I was sitting in my Dubai home, feeding my kids dinner one uneventful evening in 2017, when suddenly my phone rang. I saw the US country code but thought it was probably just a friend or family calling. Nope. It was a reporter from the Wall Street Journal (WSJ) calling. The irony didn’t escape me. In my eight plus years in the corporate world, the WSJ never called me, but now that I was an expat writer, they wanted to ask me for a quote on global living. The reporter explained she was writing an article on living overseas and raising a family abroad and wanted to get a quote from me to include in it. She had found me through my blog ‘And Then We Moved To’, of course. I gave what I thought was a good answer, but my quote never appeared in the article because when the reporter asked me if I had written a book on this topic, I had to say “no, not yet.”

Rejection hurts.
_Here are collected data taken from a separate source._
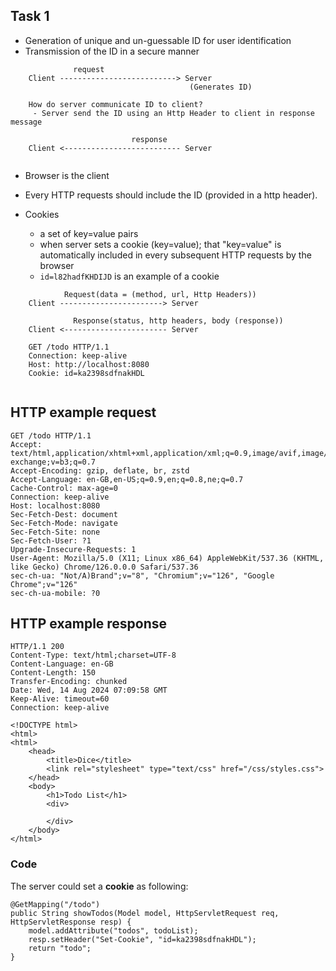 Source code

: 
## Task 1

- Generation of unique and un-guessable ID for user identification
- Transmission of the ID in a secure manner
            
```           
              request
    Client --------------------------> Server
                                        (Generates ID)
            
    How do server communicate ID to client?
     - Server send the ID using an Http Header to client in response message
            
                           response
    Client <-------------------------- Server
                    
```

- Browser is the client
- Every HTTP requests should include the ID (provided in a http header).
    
- Cookies
  - a set of key=value pairs
  - when server sets a cookie (key=value); that "key=value" is automatically included in every subsequent HTTP requests by the browser
  - `id=l82hadfKHDIJD` is an example of a cookie
    

```
            Request(data = (method, url, Http Headers))
    Client -----------------------> Server
    
              Response(status, http headers, body (response))
    Client <----------------------- Server
    
    GET /todo HTTP/1.1
    Connection: keep-alive
    Host: http://localhost:8080
    Cookie: id=ka2398sdfnakHDL
    
```
    
    
HTTP example request
--------------------
```
GET /todo HTTP/1.1
Accept: text/html,application/xhtml+xml,application/xml;q=0.9,image/avif,image/webp,image/apng,*/*;q=0.8,application/signed-exchange;v=b3;q=0.7
Accept-Encoding: gzip, deflate, br, zstd
Accept-Language: en-GB,en-US;q=0.9,en;q=0.8,ne;q=0.7
Cache-Control: max-age=0
Connection: keep-alive
Host: localhost:8080
Sec-Fetch-Dest: document
Sec-Fetch-Mode: navigate
Sec-Fetch-Site: none
Sec-Fetch-User: ?1
Upgrade-Insecure-Requests: 1
User-Agent: Mozilla/5.0 (X11; Linux x86_64) AppleWebKit/537.36 (KHTML, like Gecko) Chrome/126.0.0.0 Safari/537.36
sec-ch-ua: "Not/A)Brand";v="8", "Chromium";v="126", "Google Chrome";v="126"
sec-ch-ua-mobile: ?0
```

HTTP example response
---------------------
```
HTTP/1.1 200
Content-Type: text/html;charset=UTF-8
Content-Language: en-GB
Content-Length: 150
Transfer-Encoding: chunked
Date: Wed, 14 Aug 2024 07:09:58 GMT
Keep-Alive: timeout=60
Connection: keep-alive

<!DOCTYPE html>
<html>
<html>
	<head>
		<title>Dice</title>
		<link rel="stylesheet" type="text/css" href="/css/styles.css">
	</head>
	<body>
		<h1>Todo List</h1>
		<div>
			
		</div>
	</body>	
</html>
```

### Code
The server could set a **cookie** as following:

```
@GetMapping("/todo")
public String showTodos(Model model, HttpServletRequest req, HttpServletResponse resp) {
	model.addAttribute("todos", todoList);
	resp.setHeader("Set-Cookie", "id=ka2398sdfnakHDL");
	return "todo";
}
```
But it can also serve as a great catalyst if we use it to spur ourselves into action. In my case, it was my wake-up call to finally get serious about writing a book for globally mobile families, who move around the world and encounter different cultures, languages, traditions, norms, experiences which then changes their identity, sense of belonging and idea of home. I had a few ideas in my head about how I wanted to write about this, but I didn’t know where to start. And like most people starting anything big or new – I also suffered from massive self-doubt; was I a good enough writer to write and publish a book?
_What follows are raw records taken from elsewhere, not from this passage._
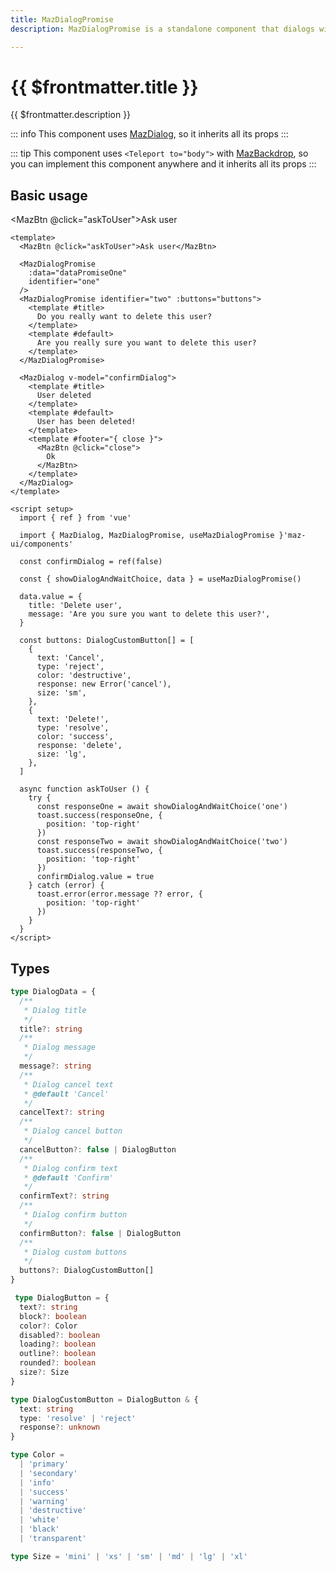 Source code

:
 ```yaml
---
title: MazDialogPromise
description: MazDialogPromise is a standalone component that dialogs with the user to show important information and propose confirmation. You should wait for this response with await.

---
```


# {{ $frontmatter.title }}

{{ $frontmatter.description }}

<!--@include: ./../.vitepress/mixins/getting-started.md-->

::: info
This component uses [MazDialog](./maz-dialog.md), so it inherits all its props
:::

::: tip
This component uses `<Teleport to="body">` with [MazBackdrop](./maz-backdrop.md), so you can implement this component anywhere and it inherits all its props
:::

## Basic usage

<MazBtn @click="askToUser">Ask user</MazBtn>

<MazDialogPromise identifier="one" />

<MazDialogPromise identifier="two" :buttons="buttons">
  <template #title>
    Do you really want to delete this user?
  </template>
  <template #default>
    Are you really sure you want to delete this user?
  </template>
</MazDialogPromise>

<MazDialog v-model="confirmDialog">
  <template #title>
    User deleted
  </template>
  <template #default>
    User has been deleted!
  </template>
  <template #footer="{ close }">
    <MazBtn @click="close">
      Ok
    </MazBtn>
  </template>
</MazDialog>

```vue
<template>
  <MazBtn @click="askToUser">Ask user</MazBtn>

  <MazDialogPromise
    :data="dataPromiseOne"
    identifier="one"
  />
  <MazDialogPromise identifier="two" :buttons="buttons">
    <template #title>
      Do you really want to delete this user?
    </template>
    <template #default>
      Are you really sure you want to delete this user?
    </template>
  </MazDialogPromise>

  <MazDialog v-model="confirmDialog">
    <template #title>
      User deleted
    </template>
    <template #default>
      User has been deleted!
    </template>
    <template #footer="{ close }">
      <MazBtn @click="close">
        Ok
      </MazBtn>
    </template>
  </MazDialog>
</template>

<script setup>
  import { ref } from 'vue'

  import { MazDialog, MazDialogPromise, useMazDialogPromise }'maz-ui/components'

  const confirmDialog = ref(false)

  const { showDialogAndWaitChoice, data } = useMazDialogPromise()

  data.value = {
    title: 'Delete user',
    message: 'Are you sure you want to delete this user?',
  }

  const buttons: DialogCustomButton[] = [
    {
      text: 'Cancel',
      type: 'reject',
      color: 'destructive',
      response: new Error('cancel'),
      size: 'sm',
    },
    {
      text: 'Delete!',
      type: 'resolve',
      color: 'success',
      response: 'delete',
      size: 'lg',
    },
  ]

  async function askToUser () {
    try {
      const responseOne = await showDialogAndWaitChoice('one')
      toast.success(responseOne, {
        position: 'top-right'
      })
      const responseTwo = await showDialogAndWaitChoice('two')
      toast.success(responseTwo, {
        position: 'top-right'
      })
      confirmDialog.value = true
    } catch (error) {
      toast.error(error.message ?? error, {
        position: 'top-right'
      })
    }
  }
</script>
```

## Types

```ts
type DialogData = {
  /**
   * Dialog title
   */
  title?: string
  /**
   * Dialog message
   */
  message?: string
  /**
   * Dialog cancel text
   * @default 'Cancel'
   */
  cancelText?: string
  /**
   * Dialog cancel button
   */
  cancelButton?: false | DialogButton
  /**
   * Dialog confirm text
   * @default 'Confirm'
   */
  confirmText?: string
  /**
   * Dialog confirm button
   */
  confirmButton?: false | DialogButton
  /**
   * Dialog custom buttons
   */
  buttons?: DialogCustomButton[]
}

 type DialogButton = {
  text?: string
  block?: boolean
  color?: Color
  disabled?: boolean
  loading?: boolean
  outline?: boolean
  rounded?: boolean
  size?: Size
}

type DialogCustomButton = DialogButton & {
  text: string
  type: 'resolve' | 'reject'
  response?: unknown
}

type Color =
  | 'primary'
  | 'secondary'
  | 'info'
  | 'success'
  | 'warning'
  | 'destructive'
  | 'white'
  | 'black'
  | 'transparent'

type Size = 'mini' | 'xs' | 'sm' | 'md' | 'lg' | 'xl'
```

<!--@include: ./../.vitepress/generated-docs/maz-dialog-promise.doc.md-->

<script setup lang="ts">
  import { ref } from 'vue'
  import { useToast } from 'maz-ui/src/composables/useToast'
  import MazDialogPromise, {
    useMazDialogPromise, type DialogCustomButton, type DialogData
  } from 'maz-ui/src/components/MazDialogPromise.vue'

  const { showDialogAndWaitChoice, data } = useMazDialogPromise()
  const confirmDialog = ref(false)
  const toast = useToast()

  async function askToUser () {
    try {
      const responseOne = await showDialogAndWaitChoice('one')
      toast.success(responseOne, {
        position: 'top-right'
      })
      const responseTwo = await showDialogAndWaitChoice('two')
      toast.success(responseTwo, {
        position: 'top-right'
      })
      confirmDialog.value = true
    } catch (error) {
      toast.error(error.message, {
        position: 'top-right'
      })
    }
  }

  data.value = {
    title: 'Delete user',
    message: 'Are you sure you want to delete this user?',
  }

  const buttons: DialogCustomButton[] = [
    {
      text: 'Cancel',
      type: 'reject',
      color: 'destructive',
      response: new Error('cancel'),
      size: 'sm',
    },
    {
      text: 'Delete!',
      type: 'resolve',
      color: 'success',
      response: 'delete',
      size: 'lg',
    },
  ]
</script>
Why Getting Help From the Right People Is Crucial

The next day after the WSJ rejection, I decided to ignore all my self-doubt and sent a message to my writing mentor Jo Parfitt. Every writer needs support whether it is in the form of a writing support group or a writing mentor or through other professional networks. This is true for most careers – none of us can work well in isolation. I had a trusted relationship with Jo already, I was one of the writers who had been chosen for and completed a Parfitt Pascoe Writing Residency scholarship funded by her in 2017, we had worked on several projects together related to global literature including contributing and co-authoring a book to summarize the findings and research from the Families in Global Transition conference in 2017, with a team of writers from all around the world.

Jo is a British author extraordinaire, who has not only lived all around the world herself, but published more than 30 books on expat life, expat careers and globally mobile families. She also owns her publishing firm Summertime Publishing and its sister Springtime Books. She coaches and mentors new and aspiring authors and helps them get published too. I knew she would be the perfect person to talk to and share my book idea with. I sent her a message on WhatsApp which said:

“Jo, I think I’m finally serious about writing that book!”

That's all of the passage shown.